What is a service mesh?


URL: https://www.hashicorp.com/resources/what-is-a-service-mesh
URL: https://youtu.be/vh1YtWjfcyk

The way we describe console is as a service mesh for microservices which then leads to the question: What is a service mesh? So when we start to take a step back and look at what are the sort of architectural challenges of operating either sort of a microservice architecture or what we used to call a service oriented architecture. Well we tend to find is that what we're really doing is having a collection of different services. We might have sort of our frontend login portal or sort of ability to tap check the balance of a bank account, wire transfers, bill pay and all these are sort of discrete services that are part of the larger bank right as an example. And so we talk about these different services, all of them are communicating to each other over a network fundamentally. So the challenge becomes how did these different services that exist at different IP addresses on different machines and our infrastructure. How do they first of all talk to each other? How do they discover and route and make sure that our login portal knows how to communicate with our check-balance service. 

So this first challenge is the one of sort of routing and discovery and the way most organizations think about solving that is by putting a load balancer in front of every service. So we'll have a load balancer that is sort of hard coded at a particular IP. And so each of our services will hard-code that IP address of the load balancer and that load balancer will take us back to the backend service. 

Now the challenge with that approach is you end up with a proliferation of load balancers, you need thousands of them in an environment, but to that they end up usually being manually managed. So I end up having to file a ticket and wait five weeks, six weeks for someone to go in and add a new instance to that load balancer before traffic gets to it. 

So we're introducing both sort of a cost penalty. But as well as sort of an agility penalty to how fast could our organization deploy new services, scale up and down, react to machine failures, etc. 

So what we really start to look at first of all is those challenges around routing and discovery. The second set of major challenges: How do I secure all of this? Historically what you would see is a flat open network. We would put all of our security at sort of the perimeter of the network and define sort of the castle walls and use firewalls and Sims and other devices to filter all the traffic coming into the data center. 
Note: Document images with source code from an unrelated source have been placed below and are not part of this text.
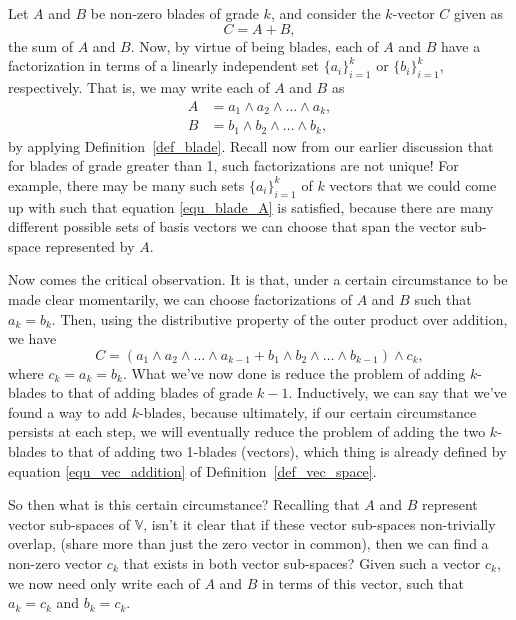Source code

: \documentclass[12pt]{article}
\numberwithin{equation}{section}
\newcommand{\V}{\mathbb{V}}
\begin{document}
Let $A$ and $B$ be non-zero blades of grade $k$, and consider the $k$-vector
$C$ given as
\begin{equation}
C = A + B,
\end{equation}
the sum of $A$ and $B$.  Now, by virtue of being blades, each of
$A$ and $B$ have a factorization in terms of a
linearly independent set $\{a_i\}_{i=1}^k$ or $\{b_i\}_{i=1}^k$,
respectively.  That is, we may write each of $A$ and $B$ as
\begin{align}
A &= a_1\wedge a_2\wedge\dots\wedge a_k, \label{equ_blade_A}\\
B &= b_1\wedge b_2\wedge\dots\wedge b_k,\label{equ_blade_B}
\end{align}
by applying Definition~\ref{def_blade}.
Recall now from our earlier discussion that for blades of grade greater than 1,
such factorizations are not unique!
For example, there may be many such sets $\{a_i\}_{i=1}^k$ of $k$ vectors
that we could come up with such that equation \eqref{equ_blade_A} is satisfied,
because there are many different possible sets of basis vectors we can choose that
span the vector sub-space represented by $A$.

Now comes the critical observation.  It is that, under a certain circumstance to
be made clear momentarily, we
can choose factorizations of $A$ and $B$ such that $a_k=b_k$.  Then, using
the distributive property of the outer product over addition, we have
\begin{equation}
C = (a_1\wedge a_2\wedge\dots\wedge a_{k-1}+b_1\wedge b_2\wedge\dots\wedge b_{k-1})\wedge c_k,
\end{equation}
where $c_k=a_k=b_k$.  What we've now done is reduce the problem of adding
$k$-blades to that of adding blades of grade $k-1$.  Inductively, we can say that we've
found a way to add $k$-blades, because ultimately, if our certain circumstance persists at each step,
we will eventually reduce the problem of adding the two $k$-blades to that
of adding two 1-blades (vectors), which thing is already defined by equation
\eqref{equ_vec_addition} of Definition~\ref{def_vec_space}.

So then what is this certain circumstance?  Recalling that $A$ and $B$ represent
vector sub-spaces of $\V$, isn't it clear that if these vector sub-spaces
non-trivially overlap, (share more than just the zero vector in common), then we can find
a non-zero vector $c_k$ that exists in both vector sub-spaces?  Given such a
vector $c_k$, we now need only write each of $A$ and $B$ in terms of this
vector, such that $a_k=c_k$ and $b_k=c_k$.
\end{document}
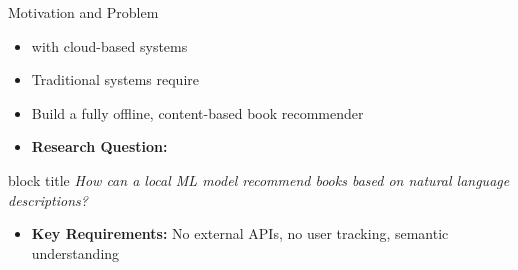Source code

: \begin{frame}{Motivation and Problem}
\begin{itemize}
  \item {} with cloud-based systems
  \item Traditional systems require 
  \item {} Build a fully offline, content-based book recommender
  \vspace{0.1cm}
  \item \textbf{Research Question:}
\end{itemize}

\begin{center}
\begin{beamercolorbox}[sep=5pt,center,rounded=true]{block title}
\footnotesize \textit{How can a local ML model recommend books based on natural language descriptions?}
\end{beamercolorbox}
\end{center}

\vspace{0.2cm}
\begin{itemize}
  \item \textbf{Key Requirements:} No external APIs, no user tracking, semantic understanding
\end{itemize}

  


\end{frame}
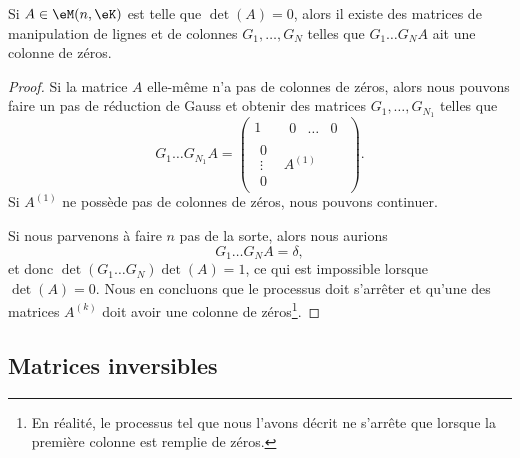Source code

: \begin{proposition} \label{PROPooPMYCooAAtHsB}
    Si \( A\in \eM(n,\eK)\) est telle que \( \det(A)=0\), alors il existe des matrices de manipulation de lignes et de colonnes \( G_1,\ldots, G_N\) telles que \( G_1\ldots G_NA\) ait une colonne de zéros.
\end{proposition}

\begin{proof}
    Si la matrice \( A\) elle-même n'a pas de colonnes de zéros, alors nous pouvons faire un pas de réduction de Gauss et obtenir des matrices \( G_1,\ldots,  G_{N_1}\) telles que
    \begin{equation}
        G_1\ldots G_{N_1}A=
      \begin{pmatrix}
            1    &   \begin{matrix} 
                0    &   \ldots    &   0    
            \end{matrix}\\ 
            \begin{matrix}
                0    \\ 
                \vdots    \\ 
                0    
            \end{matrix}& A^{(1)}
        \end{pmatrix}.
    \end{equation}
    Si \( A^{(1)}\) ne possède pas de colonnes de zéros, nous pouvons continuer. 

    Si nous parvenons à faire \( n\) pas de la sorte, alors nous aurions
    \begin{equation}
        G_1\ldots G_NA=\delta,
    \end{equation}
    et donc \( \det(G_1\ldots G_N)\det(A)=1\), ce qui est impossible lorsque \( \det(A)=0\). Nous en concluons que le processus doit s'arrêter et qu'une des matrices \( A^{(k)}\) doit avoir une colonne de zéros\footnote{En réalité, le processus tel que nous l'avons décrit ne s'arrête que lorsque la première colonne est remplie de zéros.}.
\end{proof}

\subsection{Matrices inversibles}

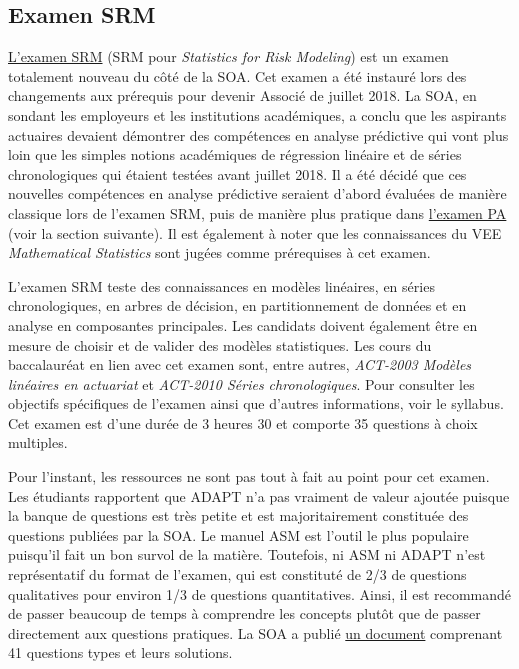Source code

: \subsection*{Examen SRM}
\label{subsec:examsrm}

\href{https://www.soa.org/Education/Exam-Req/edu-exam-srm-detail.aspx}{L'examen SRM} (SRM pour \textit{Statistics for Risk Modeling}) est un examen totalement nouveau du côté de la SOA. Cet examen a été instauré lors des changements aux prérequis pour devenir Associé de juillet 2018. La SOA, en sondant les employeurs et les institutions académiques, a conclu que les aspirants actuaires devaient démontrer des compétences en analyse prédictive qui vont plus loin que les simples notions académiques de régression linéaire et de séries chronologiques qui étaient testées avant juillet 2018. Il a été décidé que ces nouvelles compétences en analyse prédictive seraient d'abord évaluées de manière classique lors de l'examen SRM, puis de manière plus pratique dans \href{https://www.soa.org/Education/Exam-Req/edu-exam-pa-detail.aspx}{l'examen PA} (voir la section suivante). Il est également à noter que les connaissances du VEE \textit{Mathematical Statistics} sont jugées comme prérequises à cet examen. \vspace{\baselineskip}

L'examen SRM teste des connaissances en modèles linéaires, en séries chronologiques, en arbres de décision, en partitionnement de données et en analyse en composantes principales. Les candidats doivent également être en mesure de choisir et de valider des modèles statistiques. Les cours du baccalauréat en lien avec cet examen sont, entre autres, \textit{ACT-2003 Modèles linéaires en actuariat} et \textit{ACT-2010 Séries chronologiques}. Pour consulter les objectifs spécifiques de l'examen ainsi que d'autres informations, voir le syllabus. Cet examen est d'une durée de 3 heures 30 et comporte 35 questions à choix multiples. \vspace{\baselineskip}

Pour l'instant, les ressources ne sont pas tout à fait au point pour cet examen. Les étudiants rapportent que ADAPT n'a pas vraiment de valeur ajoutée puisque la banque de questions est très petite et est majoritairement constituée des questions publiées par la SOA. Le manuel ASM est l'outil le plus populaire puisqu'il fait un bon survol de la matière. Toutefois, ni ASM ni ADAPT n'est représentatif du format de l'examen, qui est constituté de 2/3 de questions qualitatives pour environ 1/3 de questions quantitatives. Ainsi, il est recommandé de passer beaucoup de temps à comprendre les concepts plutôt que de passer directement aux questions pratiques. La SOA a publié \href{https://www.soa.org/Files/Edu/2018/exam-srm-sample-questions.pdf}{un document} comprenant 41 questions types et leurs solutions.  \vspace{\baselineskip} \newpage


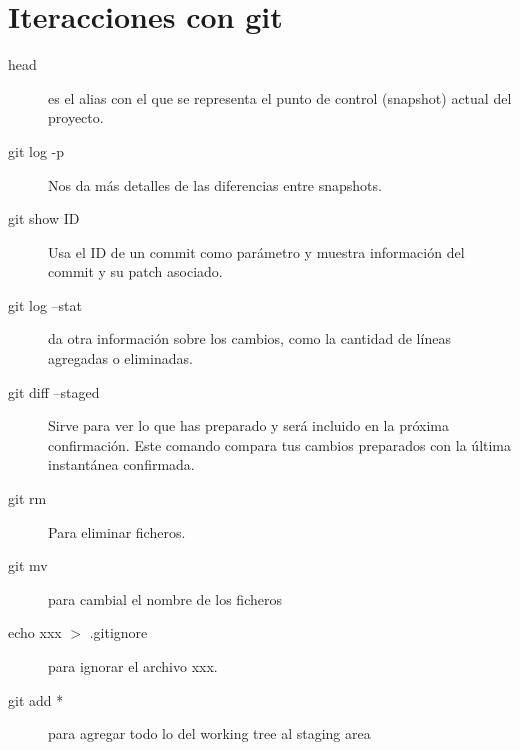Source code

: \newpage 

\section{Iteracciones con git}

\begin{description}
 \item[head] es el alias con el que se representa el punto de control (snapshot)
 actual del proyecto.
 
 \item[git log -p] Nos da más detalles de las diferencias entre snapshots.
 
 \item[git show ID] Usa el ID de un commit como parámetro y muestra información
 del commit y su patch asociado.
 
 \item[git log --stat] da otra información sobre los cambios, como la cantidad
 de líneas agregadas o eliminadas. 

 \item[git diff --staged] Sirve para  ver lo que has preparado y será incluido 
 en la próxima confirmación. Este comando compara tus cambios preparados con la 
 última instantánea confirmada.
 
 \item[git rm] Para eliminar ficheros.
 
 \item[git mv] para cambial el nombre de los ficheros
 
 \item[echo xxx $>$ .gitignore] para ignorar el archivo xxx.
 
 \item[git add *] para agregar todo lo del working tree al staging area
\end{description}


 
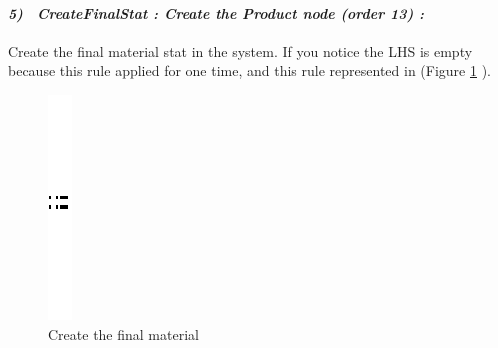 \paragraph{\emph{5)~ CreateFinalStat : Create the Product node (order 13) :} }
Create the final material stat in the system. If you notice the LHS is empty because this rule applied for one time, and this rule represented in 
(Figure \ref{fig:Create the final material} ).
 
\begin{figure}[th]
\centering
	\quad{}
		\includegraphics{ch3/img/sep}
	\quad{}
\caption{\label{fig:Create the final material}Create the final material}
 
\end{figure} 
\pagebreak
But then once you're in in general what you tend to see as large flat namespaces, potentially there are some firewalls and sort of the East-West path. But often times those firewalls are also a management burden they end up with tens of thousands or millions of rules that are manually manage and you have this sort of mismatch of agility, which is it might take me weeks to update my firewall rule but only takes me seconds to launch a new application. So this creates friction for development teams as they're trying to scale up, scale down, deploy new versions, but are sort of shackled by how quickly firewalls and load balancers can be updated. 

So those are some of the problems as we talked about what exists in a micro service or service oriented architecture and the goal of a service mesh is really to solve that problem holistically.

So that starts with is by having a central registry of what are all of the services that are running. So anytime a new application comes online, it populates that central registry and so we know "service instance 'B' is now available at this IP". So what this lets us do is anyone who wants to discover that service can query the central registry say "where's that service running?" What's its IP? How do I talk to it? So this lets us build much more dynamic infrastructure where as servers come and go or we scale up and down, we don't have to file a ticket and wait weeks for load balancers and firewalls to get updated. Right? It comes up and goes to the registry. It can be discovered immediately. The other side of that problem is how do we secure the traffic East-West inside the castle walls, right? So it's not enough anymore for us to say this network perimeter is perfectly secure. We really have to be realistic and say an attacker will get on to that network. 

Right and if an attacker does get on that network, we can't have it be wide open instead. Every service should require explicit authorization. You can only talk to the database if you need to talk to the database, right? And so that really becomes the second sort of challenge service meshes look at solving is how do we let you explicitly define rules around which service can talk to what? So we can centrally define and say my web server is allowed to talk to my database but we do it at the sort of a logical service layer level. 

We're not doing it like "IP1 can talk to IP2" at a firewall level and the advantage of this logical service level is its scale independent. It doesn't matter. Do we have one, ten, or a thousand web servers the rule web server database is the same and so the challenge of the sort of identity based security is now we need to have service identity. So part of what a service mesh does is distribute certificates to these end applications. 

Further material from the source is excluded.